If you operate a partnership or S corporation, recent IRS guidance could simplify your upcoming tax season. The agency has officially eased the K-2 and K-3 filing requirements for many domestic businesses, offering welcome relief to those with no foreign partners and limited or no international activity.
Originally introduced to improve reporting of foreign income, tax credits, and other international tax items, Schedules K-2 and K-3 have proven burdensome for smaller businesses. While these forms provide valuable transparency for global tax issues, many U.S.-only businesses found themselves caught in a compliance net that didn’t apply to their operations.
With this update, more businesses can avoid these complex filings—provided they meet the IRS’s updated criteria.
What Are Schedules K-2 and K-3?
Schedules K-2 and K-3 are IRS forms that supplement the traditional Schedule K-1. They break out detailed information related to:
- Foreign tax credits
- U.S. source income
- Distributions from foreign entities
- Other cross-border tax implications
These forms are designed to help partners and S corporation shareholders understand how their share of income may be affected by international tax rules. The intent is clarity—but for businesses with no international operations, the requirement to file them has been viewed as excessive.
That’s why the IRS’s recent adjustment to the K-2 and K-3 filing requirements is so important.
Which Businesses Are Now Exempt?
The IRS has provided relief for small partnerships and S corporations that meet the following thresholds:
Partnerships:
- Less than $250,000 in total receipts
- Less than $1 million in total assets
- No foreign partners
- No or limited foreign activity
S Corporations:
- Less than $250,000 in total receipts
- Less than $250,000 in total assets
- No or limited foreign activity
If your business meets these criteria, you are no longer required to file Schedules K-2 and K-3.

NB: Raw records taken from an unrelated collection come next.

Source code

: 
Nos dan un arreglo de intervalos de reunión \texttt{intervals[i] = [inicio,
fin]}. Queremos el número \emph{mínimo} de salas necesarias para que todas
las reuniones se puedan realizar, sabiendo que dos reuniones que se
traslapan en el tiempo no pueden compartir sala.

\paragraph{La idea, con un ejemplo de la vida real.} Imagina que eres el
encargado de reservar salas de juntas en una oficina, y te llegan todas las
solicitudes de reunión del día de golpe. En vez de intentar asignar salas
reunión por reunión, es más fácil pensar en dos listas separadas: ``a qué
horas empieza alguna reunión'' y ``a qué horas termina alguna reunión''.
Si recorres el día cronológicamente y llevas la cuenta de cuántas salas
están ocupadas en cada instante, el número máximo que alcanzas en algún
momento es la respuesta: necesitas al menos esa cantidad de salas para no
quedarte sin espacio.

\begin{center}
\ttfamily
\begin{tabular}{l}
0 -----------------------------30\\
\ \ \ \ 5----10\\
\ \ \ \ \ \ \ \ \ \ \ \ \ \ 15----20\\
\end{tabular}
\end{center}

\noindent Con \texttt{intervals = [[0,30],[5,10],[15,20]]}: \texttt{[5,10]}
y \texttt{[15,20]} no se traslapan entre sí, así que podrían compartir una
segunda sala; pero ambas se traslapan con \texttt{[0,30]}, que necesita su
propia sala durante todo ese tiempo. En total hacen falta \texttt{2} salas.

This change significantly reduces the K-2 and K-3 filing requirements for smaller, U.S.-based operations and aligns compliance obligations more closely with actual business activity.
Why the Change Matters
Filing K-2 and K-3 requires specialized software, tax expertise, and often more time than the average small business can afford. For companies with no foreign income or ownership, the benefit of these disclosures was minimal, while the cost was disproportionately high.

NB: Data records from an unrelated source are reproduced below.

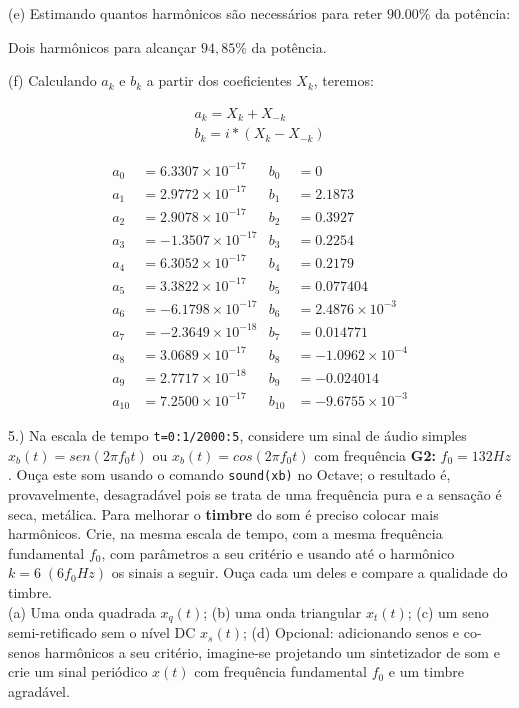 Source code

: \documentclass{article}
\begin{document}
(e) Estimando quantos harmônicos são necessários para reter $90.00\%$ da potência:

\vspace{\baselineskip}

Dois harmônicos para alcançar $94,85\% $ da potência.

\vspace{\baselineskip}

(f) Calculando $a_{k}$ e $b_{k}$ a partir dos coeficientes $X_{k}$, teremos:

\begin{align*}
    a_{k} = X_{k} + X_{-k}\\
    b_{k} = i*(X_{k} - X_{-k})
\end{align*}

\begin{align*}
    a_{0} &= 6.3307\times 10^{-17}   &   b_{0} &= 0\\
    a_{1} &= 2.9772\times 10^{-17}   &   b_{1} &= 2.1873\\
    a_{2} &= 2.9078\times 10^{-17}   &   b_{2} &= 0.3927\\
    a_{3} &= -1.3507\times 10^{-17}  &   b_{3} &= 0.2254\\
    a_{4} &= 6.3052\times 10^{-17}   &   b_{4} &= 0.2179\\
    a_{5} &= 3.3822\times 10^{-17}   &   b_{5} &= 0.077404\\
    a_{6} &= -6.1798\times 10^{-17}  &   b_{6} &= 2.4876\times 10^{-3}\\
    a_{7} &= -2.3649\times 10^{-18}  &   b_{7} &= 0.014771\\
    a_{8} &= 3.0689\times 10^{-17}   &   b_{8} &= -1.0962\times 10^{-4}\\
    a_{9} &= 2.7717\times 10^{-18}   &   b_{9} &= -0.024014\\
    a_{10} &= 7.2500\times 10^{-17}  &   b_{10} &= -9.6755\times 10^{-3}
\end{align*}

5.) Na escala de tempo {\tt t=0:1/2000:5}, considere um sinal de áudio simples $x_{b}(t) = sen(2 \pi f_{0}t)$ ou $x_{b}(t) = cos(2 \pi f_{0}t)$ com frequência \textbf{G2:} $f_{0} = 132Hz$. Ouça este som usando o comando {\tt sound(xb)} no Octave; o resultado é, provavelmente, desagradável pois se trata de uma frequência pura e a sensação é seca, metálica. Para melhorar o \textbf{timbre} do som é preciso colocar mais harmônicos. Crie, na mesma escala de tempo, com a mesma frequência fundamental $f_{0}$, com parâmetros a seu critério e usando até o harmônico $k = 6\;(6f_{0}Hz)$ os sinais a seguir. Ouça cada um deles e compare a qualidade do timbre.\\
(a) Uma onda quadrada $x_{q}(t)$;
(b) uma onda triangular $x_{t}(t)$;
(c) um seno semi-retificado sem o nível DC $x_{s}(t)$;
(d) Opcional: adicionando senos e co-senos harmônicos a seu critério, imagine-se projetando um sintetizador de som e crie um sinal periódico $x(t)$ com frequência fundamental $f_{0}$ e um timbre agradável.
\end{document}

The IRS’s decision to scale back the K-2 and K-3 filing requirements for low-revenue, low-asset businesses shows an acknowledgment that compliance should be proportionate to complexity. This is good news for owners who have struggled to justify the time and expense of filing schedules that ultimately don’t apply to them.
What You Should Do Now
Even with the relief, business owners should not assume they’re exempt without verifying eligibility. To prepare:
- Review your financial statements for total receipts and assets
- Confirm you have no foreign owners or partners
- Ensure your operations involve no foreign income or investments
- Keep documentation showing you meet the exemption criteria
These steps will support your decision not to file and protect you in the event of an IRS inquiry.
FAQs: K-2 and K-3 Filing Requirements
What are Schedules K-2 and K-3?
They are supplemental forms that report international tax information for partners and shareholders in pass-through entities.
Do all partnerships and S corporations need to file these forms?
No. Small businesses with no foreign activity and under specific income and asset thresholds may now be exempt.
What are the thresholds for exemption?
- Partnerships: <$250,000 in receipts and <$1 million in assets
- S Corps: <$250,000 in both receipts and assets
What is considered “foreign activity”?
This includes foreign income, foreign partners or shareholders, or ownership of foreign assets.
If I don’t file, should I still document my exemption?
Yes. It’s important to maintain clear records proving you met the IRS’s exemption criteria in case of future audits.